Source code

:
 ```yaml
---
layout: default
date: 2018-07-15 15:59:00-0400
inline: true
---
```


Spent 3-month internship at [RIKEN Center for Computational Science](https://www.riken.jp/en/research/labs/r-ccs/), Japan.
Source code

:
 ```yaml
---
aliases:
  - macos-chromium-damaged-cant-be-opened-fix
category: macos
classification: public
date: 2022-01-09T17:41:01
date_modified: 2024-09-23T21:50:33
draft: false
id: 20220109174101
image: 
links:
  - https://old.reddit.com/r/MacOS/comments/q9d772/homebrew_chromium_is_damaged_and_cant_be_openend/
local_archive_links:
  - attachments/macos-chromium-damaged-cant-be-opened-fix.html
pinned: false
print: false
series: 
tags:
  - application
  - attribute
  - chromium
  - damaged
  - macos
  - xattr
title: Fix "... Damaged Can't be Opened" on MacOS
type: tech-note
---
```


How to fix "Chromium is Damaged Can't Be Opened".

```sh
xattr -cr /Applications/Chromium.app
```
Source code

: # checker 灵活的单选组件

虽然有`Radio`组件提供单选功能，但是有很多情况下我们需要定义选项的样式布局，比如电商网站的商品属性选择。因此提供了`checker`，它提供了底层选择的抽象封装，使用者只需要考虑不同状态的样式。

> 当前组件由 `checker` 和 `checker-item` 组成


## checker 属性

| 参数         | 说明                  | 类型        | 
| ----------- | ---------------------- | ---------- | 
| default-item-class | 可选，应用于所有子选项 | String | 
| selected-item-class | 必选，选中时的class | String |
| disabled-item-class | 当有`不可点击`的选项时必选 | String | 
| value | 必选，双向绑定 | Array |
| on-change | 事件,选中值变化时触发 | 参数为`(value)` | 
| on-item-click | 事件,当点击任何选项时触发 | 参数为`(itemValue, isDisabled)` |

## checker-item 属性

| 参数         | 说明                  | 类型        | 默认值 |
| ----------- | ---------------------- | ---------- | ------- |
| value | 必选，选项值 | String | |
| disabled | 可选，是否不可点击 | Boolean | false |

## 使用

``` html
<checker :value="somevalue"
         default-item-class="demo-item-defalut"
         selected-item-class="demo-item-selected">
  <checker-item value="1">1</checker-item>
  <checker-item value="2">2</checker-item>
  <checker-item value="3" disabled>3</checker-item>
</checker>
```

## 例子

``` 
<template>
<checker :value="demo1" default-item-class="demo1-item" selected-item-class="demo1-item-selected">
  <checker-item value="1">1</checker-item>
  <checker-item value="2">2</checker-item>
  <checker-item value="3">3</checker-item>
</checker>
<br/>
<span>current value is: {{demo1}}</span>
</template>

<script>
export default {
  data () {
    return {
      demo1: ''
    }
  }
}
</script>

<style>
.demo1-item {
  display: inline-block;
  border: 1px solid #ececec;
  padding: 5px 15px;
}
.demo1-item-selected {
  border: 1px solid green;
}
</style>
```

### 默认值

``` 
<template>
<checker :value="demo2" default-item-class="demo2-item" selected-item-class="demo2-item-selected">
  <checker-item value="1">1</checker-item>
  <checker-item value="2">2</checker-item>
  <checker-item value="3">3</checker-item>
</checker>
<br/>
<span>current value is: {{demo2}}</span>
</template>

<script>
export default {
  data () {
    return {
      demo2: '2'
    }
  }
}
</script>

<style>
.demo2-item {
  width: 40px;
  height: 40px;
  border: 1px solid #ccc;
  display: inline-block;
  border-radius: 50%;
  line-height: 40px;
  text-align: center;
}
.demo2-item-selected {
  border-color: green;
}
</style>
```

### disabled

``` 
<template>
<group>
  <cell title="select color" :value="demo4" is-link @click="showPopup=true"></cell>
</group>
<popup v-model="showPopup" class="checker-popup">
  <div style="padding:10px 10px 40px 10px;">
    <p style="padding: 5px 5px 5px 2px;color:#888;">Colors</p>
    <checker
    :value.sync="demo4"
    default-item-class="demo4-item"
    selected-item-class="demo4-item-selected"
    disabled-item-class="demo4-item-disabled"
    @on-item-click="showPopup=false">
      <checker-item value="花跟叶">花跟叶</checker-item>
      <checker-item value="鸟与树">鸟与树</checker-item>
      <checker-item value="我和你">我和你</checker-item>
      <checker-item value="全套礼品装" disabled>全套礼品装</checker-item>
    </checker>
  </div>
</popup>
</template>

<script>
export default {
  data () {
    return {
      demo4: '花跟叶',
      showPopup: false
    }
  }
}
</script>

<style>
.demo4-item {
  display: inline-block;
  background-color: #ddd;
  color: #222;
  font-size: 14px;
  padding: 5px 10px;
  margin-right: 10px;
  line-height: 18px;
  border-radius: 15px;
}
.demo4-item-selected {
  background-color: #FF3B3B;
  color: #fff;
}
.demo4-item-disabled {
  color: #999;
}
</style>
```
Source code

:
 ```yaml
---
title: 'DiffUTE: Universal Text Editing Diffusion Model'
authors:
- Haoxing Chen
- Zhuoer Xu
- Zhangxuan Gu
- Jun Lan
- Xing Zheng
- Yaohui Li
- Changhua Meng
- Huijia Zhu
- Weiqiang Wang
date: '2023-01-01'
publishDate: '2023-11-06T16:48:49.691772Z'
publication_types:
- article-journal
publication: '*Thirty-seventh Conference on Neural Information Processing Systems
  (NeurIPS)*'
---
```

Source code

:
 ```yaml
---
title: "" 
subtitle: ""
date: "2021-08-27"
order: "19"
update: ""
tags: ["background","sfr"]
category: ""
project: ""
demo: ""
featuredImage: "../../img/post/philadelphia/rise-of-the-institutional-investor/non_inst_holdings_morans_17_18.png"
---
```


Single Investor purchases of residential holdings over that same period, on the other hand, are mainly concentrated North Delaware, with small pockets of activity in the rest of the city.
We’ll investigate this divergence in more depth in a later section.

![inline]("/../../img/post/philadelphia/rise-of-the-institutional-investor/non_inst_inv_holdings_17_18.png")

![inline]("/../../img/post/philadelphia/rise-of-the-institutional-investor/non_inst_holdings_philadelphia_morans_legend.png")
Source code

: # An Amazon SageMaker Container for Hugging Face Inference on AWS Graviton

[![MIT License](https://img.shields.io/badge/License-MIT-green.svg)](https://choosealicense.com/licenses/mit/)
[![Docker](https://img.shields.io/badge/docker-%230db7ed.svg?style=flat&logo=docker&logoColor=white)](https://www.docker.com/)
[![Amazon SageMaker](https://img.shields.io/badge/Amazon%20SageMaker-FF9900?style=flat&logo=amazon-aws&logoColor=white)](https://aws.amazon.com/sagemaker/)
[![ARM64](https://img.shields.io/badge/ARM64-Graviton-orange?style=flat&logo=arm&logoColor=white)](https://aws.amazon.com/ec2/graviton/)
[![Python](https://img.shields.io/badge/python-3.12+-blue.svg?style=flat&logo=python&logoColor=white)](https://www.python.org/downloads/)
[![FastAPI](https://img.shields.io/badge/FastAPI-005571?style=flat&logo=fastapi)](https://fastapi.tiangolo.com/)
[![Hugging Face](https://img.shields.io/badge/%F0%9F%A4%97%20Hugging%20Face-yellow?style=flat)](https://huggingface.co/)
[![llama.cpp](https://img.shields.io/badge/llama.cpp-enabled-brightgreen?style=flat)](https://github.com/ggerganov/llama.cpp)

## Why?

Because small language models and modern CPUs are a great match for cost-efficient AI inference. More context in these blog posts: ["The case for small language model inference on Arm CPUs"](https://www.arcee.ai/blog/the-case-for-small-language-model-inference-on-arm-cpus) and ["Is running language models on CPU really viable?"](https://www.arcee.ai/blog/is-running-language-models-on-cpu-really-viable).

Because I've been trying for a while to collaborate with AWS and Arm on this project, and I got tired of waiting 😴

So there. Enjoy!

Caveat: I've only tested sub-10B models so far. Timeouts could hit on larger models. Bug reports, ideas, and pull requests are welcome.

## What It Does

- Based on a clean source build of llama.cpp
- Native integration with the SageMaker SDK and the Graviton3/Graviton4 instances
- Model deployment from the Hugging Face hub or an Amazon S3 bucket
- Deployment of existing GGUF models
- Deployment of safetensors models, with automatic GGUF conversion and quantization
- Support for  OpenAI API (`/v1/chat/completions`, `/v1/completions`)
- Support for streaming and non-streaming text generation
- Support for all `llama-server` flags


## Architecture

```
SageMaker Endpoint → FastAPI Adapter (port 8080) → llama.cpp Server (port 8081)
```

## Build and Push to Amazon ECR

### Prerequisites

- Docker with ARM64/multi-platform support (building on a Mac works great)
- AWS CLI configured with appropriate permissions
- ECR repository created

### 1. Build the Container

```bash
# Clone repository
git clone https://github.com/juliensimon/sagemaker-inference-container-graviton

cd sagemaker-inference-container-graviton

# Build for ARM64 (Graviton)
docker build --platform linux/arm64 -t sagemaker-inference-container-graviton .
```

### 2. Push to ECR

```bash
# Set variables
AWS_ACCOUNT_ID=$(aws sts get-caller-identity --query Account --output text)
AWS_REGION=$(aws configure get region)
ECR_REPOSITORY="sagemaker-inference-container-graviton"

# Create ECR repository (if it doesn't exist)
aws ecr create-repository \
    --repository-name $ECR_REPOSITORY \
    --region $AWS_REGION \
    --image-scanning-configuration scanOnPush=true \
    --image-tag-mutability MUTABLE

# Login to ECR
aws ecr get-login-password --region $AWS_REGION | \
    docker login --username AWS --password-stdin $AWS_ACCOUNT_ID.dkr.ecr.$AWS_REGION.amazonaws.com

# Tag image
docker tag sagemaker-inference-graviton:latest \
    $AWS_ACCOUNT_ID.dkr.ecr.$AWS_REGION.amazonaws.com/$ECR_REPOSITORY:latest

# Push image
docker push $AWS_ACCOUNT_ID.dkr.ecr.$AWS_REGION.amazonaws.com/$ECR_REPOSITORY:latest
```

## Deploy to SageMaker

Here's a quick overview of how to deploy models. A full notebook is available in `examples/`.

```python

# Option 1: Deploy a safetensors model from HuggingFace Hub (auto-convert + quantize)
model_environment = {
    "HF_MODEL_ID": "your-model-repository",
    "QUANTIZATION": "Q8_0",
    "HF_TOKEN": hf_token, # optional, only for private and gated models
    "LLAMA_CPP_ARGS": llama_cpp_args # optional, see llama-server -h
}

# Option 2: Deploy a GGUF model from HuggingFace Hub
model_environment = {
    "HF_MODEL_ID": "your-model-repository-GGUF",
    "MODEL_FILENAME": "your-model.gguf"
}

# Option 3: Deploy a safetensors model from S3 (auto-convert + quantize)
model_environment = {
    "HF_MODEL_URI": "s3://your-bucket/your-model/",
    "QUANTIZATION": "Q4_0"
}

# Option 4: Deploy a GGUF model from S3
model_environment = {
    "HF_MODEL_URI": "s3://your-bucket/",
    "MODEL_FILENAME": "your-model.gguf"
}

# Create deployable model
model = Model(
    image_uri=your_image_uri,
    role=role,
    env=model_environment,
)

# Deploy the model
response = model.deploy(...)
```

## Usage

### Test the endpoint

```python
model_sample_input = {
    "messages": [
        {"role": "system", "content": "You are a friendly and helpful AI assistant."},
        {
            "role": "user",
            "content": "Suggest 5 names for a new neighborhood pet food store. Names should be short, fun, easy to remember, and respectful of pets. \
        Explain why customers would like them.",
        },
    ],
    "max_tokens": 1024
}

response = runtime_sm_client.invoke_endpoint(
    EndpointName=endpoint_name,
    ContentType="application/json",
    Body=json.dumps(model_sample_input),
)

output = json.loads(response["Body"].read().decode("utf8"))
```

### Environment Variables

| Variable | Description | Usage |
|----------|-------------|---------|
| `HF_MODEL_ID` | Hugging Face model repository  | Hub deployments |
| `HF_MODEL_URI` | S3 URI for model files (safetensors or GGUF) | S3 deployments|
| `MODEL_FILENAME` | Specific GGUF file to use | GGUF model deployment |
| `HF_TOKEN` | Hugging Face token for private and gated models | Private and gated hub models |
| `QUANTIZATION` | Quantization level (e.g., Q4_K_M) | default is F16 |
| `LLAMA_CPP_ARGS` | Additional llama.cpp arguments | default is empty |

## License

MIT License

WORK TASK – Look through the entries above and report each line where the string "json" occurs.

WRITTEN ANSWER –
    ContentType="application/json",
    Body=json.dumps(model_sample_input),
output = json.loads(response["Body"].read().decode("utf8"))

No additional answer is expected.